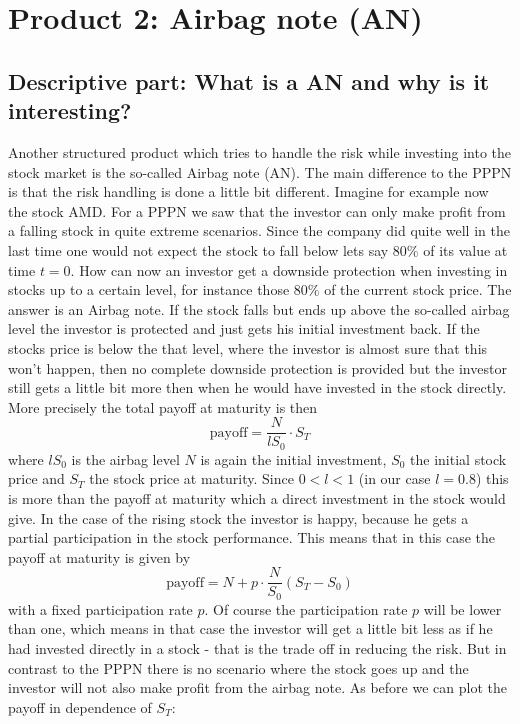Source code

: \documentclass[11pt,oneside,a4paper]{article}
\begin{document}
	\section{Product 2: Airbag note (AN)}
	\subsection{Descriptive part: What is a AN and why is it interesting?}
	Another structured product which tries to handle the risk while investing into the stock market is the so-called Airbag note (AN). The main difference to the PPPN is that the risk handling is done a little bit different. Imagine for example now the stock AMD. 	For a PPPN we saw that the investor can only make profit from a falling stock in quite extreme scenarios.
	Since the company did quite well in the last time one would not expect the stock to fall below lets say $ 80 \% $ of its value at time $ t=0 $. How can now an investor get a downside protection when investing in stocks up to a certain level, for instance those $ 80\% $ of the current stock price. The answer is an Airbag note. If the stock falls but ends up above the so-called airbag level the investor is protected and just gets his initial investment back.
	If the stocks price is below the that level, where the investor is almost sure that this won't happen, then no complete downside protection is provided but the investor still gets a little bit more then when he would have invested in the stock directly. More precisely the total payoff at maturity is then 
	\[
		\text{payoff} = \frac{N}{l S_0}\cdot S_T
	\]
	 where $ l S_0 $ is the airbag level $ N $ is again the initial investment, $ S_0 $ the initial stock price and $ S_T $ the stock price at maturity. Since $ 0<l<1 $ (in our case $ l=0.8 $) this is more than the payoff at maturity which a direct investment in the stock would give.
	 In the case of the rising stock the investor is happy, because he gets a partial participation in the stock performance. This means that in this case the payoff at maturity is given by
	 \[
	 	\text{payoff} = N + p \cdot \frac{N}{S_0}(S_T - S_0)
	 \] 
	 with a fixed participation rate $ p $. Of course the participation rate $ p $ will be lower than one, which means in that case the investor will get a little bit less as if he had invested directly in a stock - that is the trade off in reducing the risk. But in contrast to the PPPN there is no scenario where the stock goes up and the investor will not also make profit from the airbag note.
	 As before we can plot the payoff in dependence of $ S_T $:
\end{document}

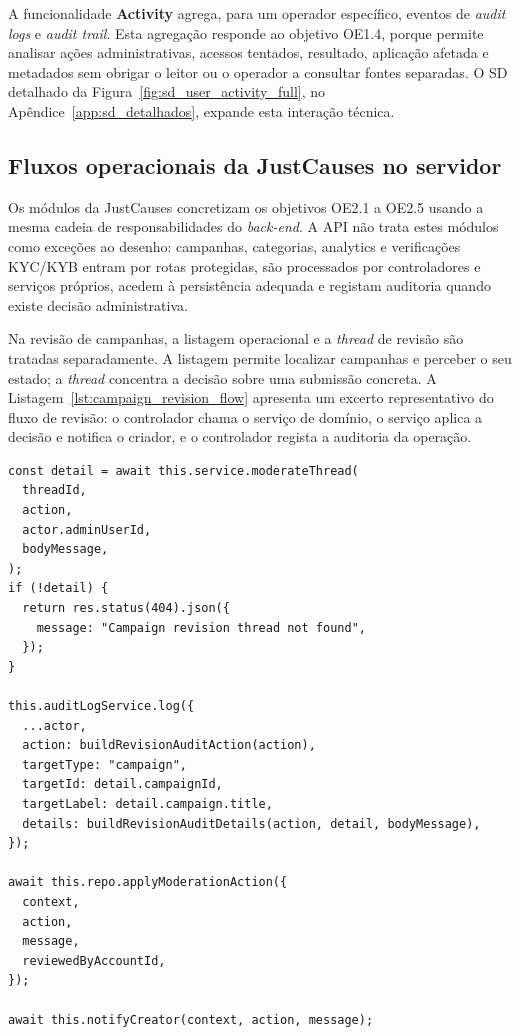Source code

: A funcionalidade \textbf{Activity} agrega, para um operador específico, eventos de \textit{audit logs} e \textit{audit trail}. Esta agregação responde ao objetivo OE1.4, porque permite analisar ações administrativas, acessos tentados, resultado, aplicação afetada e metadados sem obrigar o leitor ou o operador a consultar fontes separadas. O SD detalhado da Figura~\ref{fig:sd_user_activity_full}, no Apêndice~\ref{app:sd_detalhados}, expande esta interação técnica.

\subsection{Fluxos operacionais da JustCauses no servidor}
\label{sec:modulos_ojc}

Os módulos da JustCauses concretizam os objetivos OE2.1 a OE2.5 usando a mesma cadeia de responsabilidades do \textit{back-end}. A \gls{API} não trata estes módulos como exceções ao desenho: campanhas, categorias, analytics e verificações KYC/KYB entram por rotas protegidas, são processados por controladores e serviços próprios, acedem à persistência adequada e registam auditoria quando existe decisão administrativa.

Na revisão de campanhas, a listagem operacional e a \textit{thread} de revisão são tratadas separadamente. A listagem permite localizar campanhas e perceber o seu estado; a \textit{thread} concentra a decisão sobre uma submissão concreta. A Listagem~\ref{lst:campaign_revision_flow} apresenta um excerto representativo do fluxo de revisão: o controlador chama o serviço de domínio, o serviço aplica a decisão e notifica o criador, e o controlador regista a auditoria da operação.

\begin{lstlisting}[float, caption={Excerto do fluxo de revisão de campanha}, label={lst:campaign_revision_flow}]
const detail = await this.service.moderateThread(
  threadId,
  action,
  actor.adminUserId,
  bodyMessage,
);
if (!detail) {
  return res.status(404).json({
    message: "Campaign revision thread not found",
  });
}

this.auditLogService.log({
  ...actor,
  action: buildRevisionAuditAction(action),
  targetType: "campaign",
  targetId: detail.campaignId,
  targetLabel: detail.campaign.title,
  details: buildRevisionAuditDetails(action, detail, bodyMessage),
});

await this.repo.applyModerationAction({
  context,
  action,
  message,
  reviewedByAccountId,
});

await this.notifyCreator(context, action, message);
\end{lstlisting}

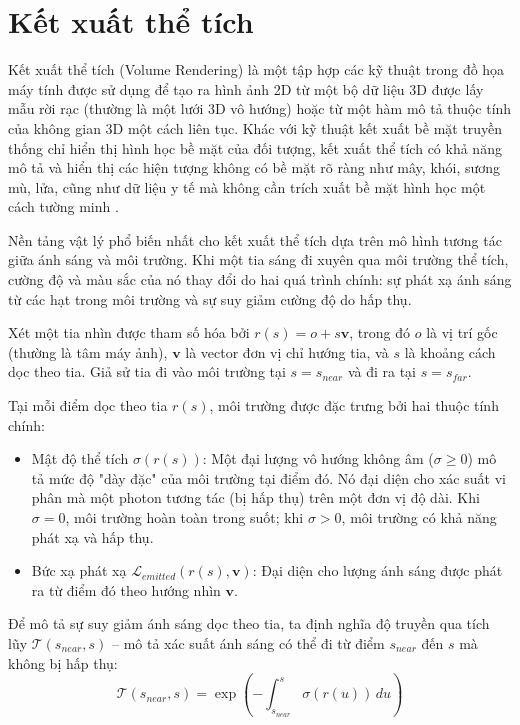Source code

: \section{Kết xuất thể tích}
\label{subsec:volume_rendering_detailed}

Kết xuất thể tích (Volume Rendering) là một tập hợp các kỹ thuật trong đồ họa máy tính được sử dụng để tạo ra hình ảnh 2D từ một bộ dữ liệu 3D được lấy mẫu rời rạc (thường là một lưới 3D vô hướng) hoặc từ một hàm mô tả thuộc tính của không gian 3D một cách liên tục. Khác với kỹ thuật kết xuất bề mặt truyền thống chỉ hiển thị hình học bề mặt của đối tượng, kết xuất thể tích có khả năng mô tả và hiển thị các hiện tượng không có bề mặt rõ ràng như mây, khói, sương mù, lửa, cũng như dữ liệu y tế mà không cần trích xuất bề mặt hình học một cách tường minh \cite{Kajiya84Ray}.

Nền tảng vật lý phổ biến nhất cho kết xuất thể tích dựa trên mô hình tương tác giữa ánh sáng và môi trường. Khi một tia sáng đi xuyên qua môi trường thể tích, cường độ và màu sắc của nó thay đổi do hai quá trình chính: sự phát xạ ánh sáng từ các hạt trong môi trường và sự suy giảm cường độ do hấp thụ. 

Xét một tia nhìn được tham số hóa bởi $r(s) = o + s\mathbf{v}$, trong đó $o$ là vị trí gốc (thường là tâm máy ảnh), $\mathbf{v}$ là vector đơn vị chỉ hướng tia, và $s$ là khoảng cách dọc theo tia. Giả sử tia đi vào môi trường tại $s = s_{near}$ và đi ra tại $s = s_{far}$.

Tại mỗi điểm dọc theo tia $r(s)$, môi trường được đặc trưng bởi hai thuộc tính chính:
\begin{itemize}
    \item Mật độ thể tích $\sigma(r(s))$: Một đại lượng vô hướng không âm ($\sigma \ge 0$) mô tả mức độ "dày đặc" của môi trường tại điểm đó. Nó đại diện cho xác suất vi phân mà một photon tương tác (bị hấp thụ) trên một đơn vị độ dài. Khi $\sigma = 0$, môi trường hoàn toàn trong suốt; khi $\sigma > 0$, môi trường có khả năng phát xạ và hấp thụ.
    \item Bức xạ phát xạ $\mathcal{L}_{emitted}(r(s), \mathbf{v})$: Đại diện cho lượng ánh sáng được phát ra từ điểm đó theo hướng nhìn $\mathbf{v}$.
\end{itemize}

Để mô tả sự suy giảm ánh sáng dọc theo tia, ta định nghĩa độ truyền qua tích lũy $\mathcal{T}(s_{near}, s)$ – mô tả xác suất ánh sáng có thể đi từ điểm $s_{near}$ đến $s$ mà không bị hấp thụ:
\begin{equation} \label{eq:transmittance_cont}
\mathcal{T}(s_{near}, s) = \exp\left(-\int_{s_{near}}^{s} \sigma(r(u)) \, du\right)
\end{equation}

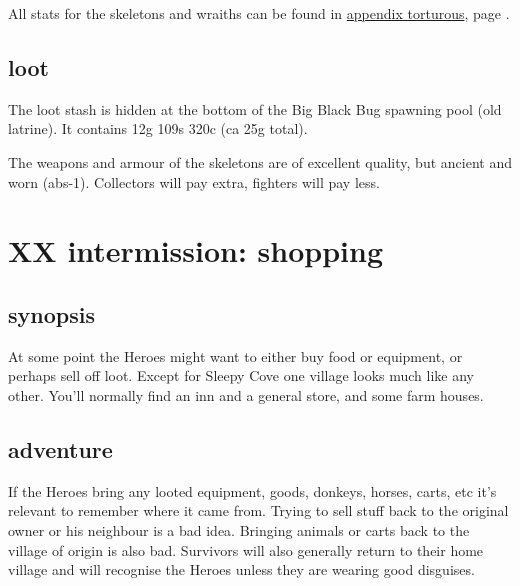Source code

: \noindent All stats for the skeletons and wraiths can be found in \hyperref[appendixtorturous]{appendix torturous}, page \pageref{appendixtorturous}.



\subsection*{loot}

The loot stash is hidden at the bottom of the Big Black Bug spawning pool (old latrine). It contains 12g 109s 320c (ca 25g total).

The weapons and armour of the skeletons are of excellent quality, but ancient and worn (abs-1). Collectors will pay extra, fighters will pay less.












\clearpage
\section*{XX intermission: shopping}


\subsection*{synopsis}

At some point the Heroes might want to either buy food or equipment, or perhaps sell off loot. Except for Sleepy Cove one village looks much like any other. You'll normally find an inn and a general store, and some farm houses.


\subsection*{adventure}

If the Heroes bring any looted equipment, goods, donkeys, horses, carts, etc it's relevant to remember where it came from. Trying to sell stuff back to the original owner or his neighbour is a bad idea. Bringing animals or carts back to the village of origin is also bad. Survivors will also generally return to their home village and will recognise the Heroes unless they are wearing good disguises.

---------------

### YOUR TASK
All lines of the data that hold "trên" need to be copied.

### RESPONSE AREA
Nền tảng vật lý phổ biến nhất cho kết xuất thể tích dựa trên mô hình tương tác giữa ánh sáng và môi trường. Khi một tia sáng đi xuyên qua môi trường thể tích, cường độ và màu sắc của nó thay đổi do hai quá trình chính: sự phát xạ ánh sáng từ các hạt trong môi trường và sự suy giảm cường độ do hấp thụ. 
    \item Mật độ thể tích $\sigma(r(s))$: Một đại lượng vô hướng không âm ($\sigma \ge 0$) mô tả mức độ "dày đặc" của môi trường tại điểm đó. Nó đại diện cho xác suất vi phân mà một photon tương tác (bị hấp thụ) trên một đơn vị độ dài. Khi $\sigma = 0$, môi trường hoàn toàn trong suốt; khi $\sigma > 0$, môi trường có khả năng phát xạ và hấp thụ.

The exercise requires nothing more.